**Task prompt**
Working through the lines below, return each one that holds "como".

Dataset excerpts
++++++++++++++++++++

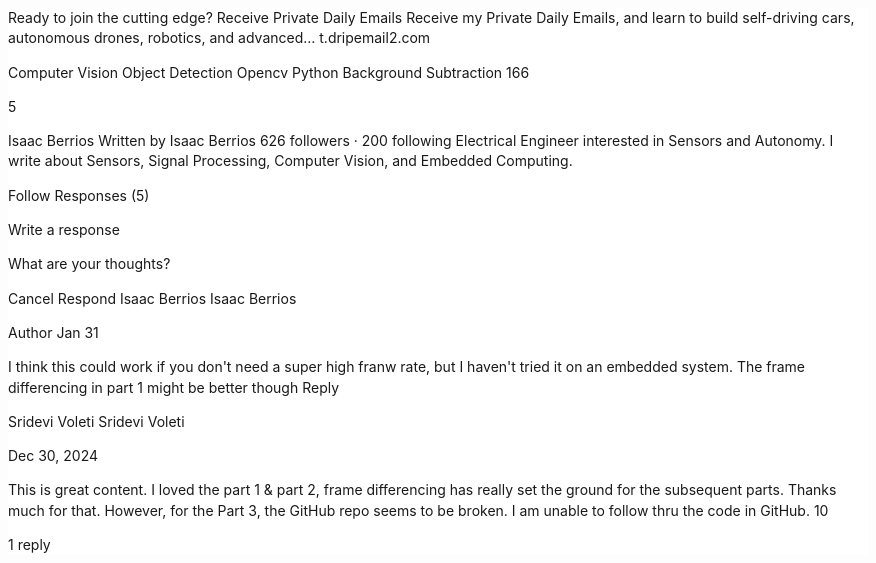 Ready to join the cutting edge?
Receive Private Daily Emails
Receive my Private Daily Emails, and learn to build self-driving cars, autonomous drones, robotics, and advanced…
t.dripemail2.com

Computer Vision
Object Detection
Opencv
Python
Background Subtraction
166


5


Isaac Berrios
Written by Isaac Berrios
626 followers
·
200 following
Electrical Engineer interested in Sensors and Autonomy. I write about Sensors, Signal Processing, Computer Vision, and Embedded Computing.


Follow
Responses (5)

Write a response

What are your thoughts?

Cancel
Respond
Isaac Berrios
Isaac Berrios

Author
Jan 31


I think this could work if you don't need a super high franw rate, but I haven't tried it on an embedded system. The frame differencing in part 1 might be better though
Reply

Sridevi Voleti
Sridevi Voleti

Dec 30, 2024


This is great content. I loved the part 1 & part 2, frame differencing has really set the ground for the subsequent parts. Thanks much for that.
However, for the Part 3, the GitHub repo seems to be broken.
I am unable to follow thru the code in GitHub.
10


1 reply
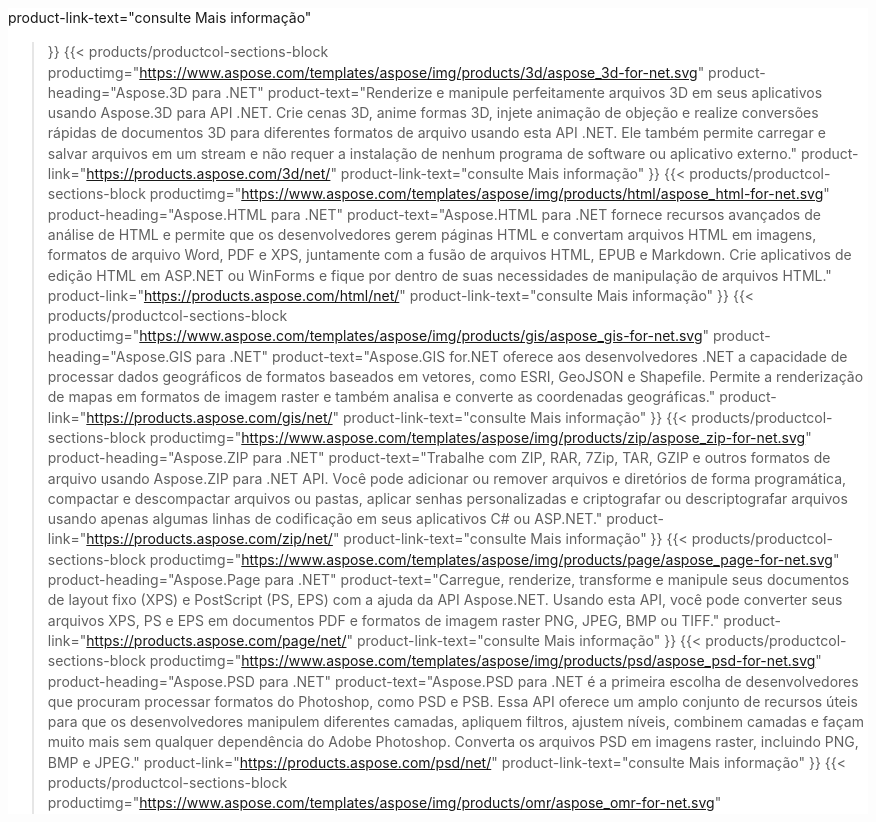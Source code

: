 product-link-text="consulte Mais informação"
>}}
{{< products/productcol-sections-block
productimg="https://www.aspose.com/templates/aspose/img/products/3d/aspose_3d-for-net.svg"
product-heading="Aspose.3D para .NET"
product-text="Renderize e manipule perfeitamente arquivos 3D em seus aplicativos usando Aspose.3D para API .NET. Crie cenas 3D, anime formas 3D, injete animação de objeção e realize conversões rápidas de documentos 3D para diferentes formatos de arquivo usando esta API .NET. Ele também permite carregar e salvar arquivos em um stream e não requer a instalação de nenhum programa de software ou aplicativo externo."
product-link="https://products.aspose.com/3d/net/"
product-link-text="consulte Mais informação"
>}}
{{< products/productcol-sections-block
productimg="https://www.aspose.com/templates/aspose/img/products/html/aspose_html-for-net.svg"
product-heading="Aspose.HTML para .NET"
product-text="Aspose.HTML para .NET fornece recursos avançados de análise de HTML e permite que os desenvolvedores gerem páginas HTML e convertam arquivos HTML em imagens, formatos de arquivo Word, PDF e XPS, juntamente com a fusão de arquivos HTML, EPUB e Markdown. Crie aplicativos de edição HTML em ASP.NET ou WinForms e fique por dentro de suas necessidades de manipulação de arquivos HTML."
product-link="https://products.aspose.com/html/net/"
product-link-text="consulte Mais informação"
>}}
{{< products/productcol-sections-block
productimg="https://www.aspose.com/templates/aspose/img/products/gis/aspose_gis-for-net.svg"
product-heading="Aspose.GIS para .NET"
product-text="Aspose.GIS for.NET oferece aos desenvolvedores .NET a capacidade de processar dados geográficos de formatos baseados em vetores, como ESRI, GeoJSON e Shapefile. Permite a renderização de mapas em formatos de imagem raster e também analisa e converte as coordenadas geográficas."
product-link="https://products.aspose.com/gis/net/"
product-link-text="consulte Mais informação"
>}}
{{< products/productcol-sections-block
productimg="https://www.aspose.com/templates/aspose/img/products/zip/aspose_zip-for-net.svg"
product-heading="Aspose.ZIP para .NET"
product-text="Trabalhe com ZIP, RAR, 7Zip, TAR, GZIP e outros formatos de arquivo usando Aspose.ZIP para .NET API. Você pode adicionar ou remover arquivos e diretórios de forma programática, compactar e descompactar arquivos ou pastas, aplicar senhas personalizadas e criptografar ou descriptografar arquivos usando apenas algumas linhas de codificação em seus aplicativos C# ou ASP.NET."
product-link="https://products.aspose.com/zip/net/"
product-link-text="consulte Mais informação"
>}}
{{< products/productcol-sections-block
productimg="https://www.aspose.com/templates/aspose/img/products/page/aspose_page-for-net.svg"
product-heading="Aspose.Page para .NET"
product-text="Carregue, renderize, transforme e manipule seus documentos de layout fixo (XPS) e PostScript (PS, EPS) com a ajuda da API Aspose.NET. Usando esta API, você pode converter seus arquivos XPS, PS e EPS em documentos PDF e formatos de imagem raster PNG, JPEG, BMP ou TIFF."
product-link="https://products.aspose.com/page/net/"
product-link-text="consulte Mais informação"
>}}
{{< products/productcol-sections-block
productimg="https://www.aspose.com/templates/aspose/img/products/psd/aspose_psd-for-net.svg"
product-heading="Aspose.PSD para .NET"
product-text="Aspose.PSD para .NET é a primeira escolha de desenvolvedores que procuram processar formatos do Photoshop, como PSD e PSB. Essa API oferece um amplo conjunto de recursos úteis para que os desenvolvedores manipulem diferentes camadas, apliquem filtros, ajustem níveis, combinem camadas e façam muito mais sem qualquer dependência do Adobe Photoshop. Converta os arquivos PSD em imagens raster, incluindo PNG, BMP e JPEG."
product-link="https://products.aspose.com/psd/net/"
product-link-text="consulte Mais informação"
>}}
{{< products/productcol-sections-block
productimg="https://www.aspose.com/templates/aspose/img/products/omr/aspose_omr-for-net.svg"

++++++++++++++++++++

**Solution for this problem**
product-text="Aspose.GIS for.NET oferece aos desenvolvedores .NET a capacidade de processar dados geográficos de formatos baseados em vetores, como ESRI, GeoJSON e Shapefile. Permite a renderização de mapas em formatos de imagem raster e também analisa e converte as coordenadas geográficas."
product-text="Aspose.PSD para .NET é a primeira escolha de desenvolvedores que procuram processar formatos do Photoshop, como PSD e PSB. Essa API oferece um amplo conjunto de recursos úteis para que os desenvolvedores manipulem diferentes camadas, apliquem filtros, ajustem níveis, combinem camadas e façam muito mais sem qualquer dependência do Adobe Photoshop. Converta os arquivos PSD em imagens raster, incluindo PNG, BMP e JPEG."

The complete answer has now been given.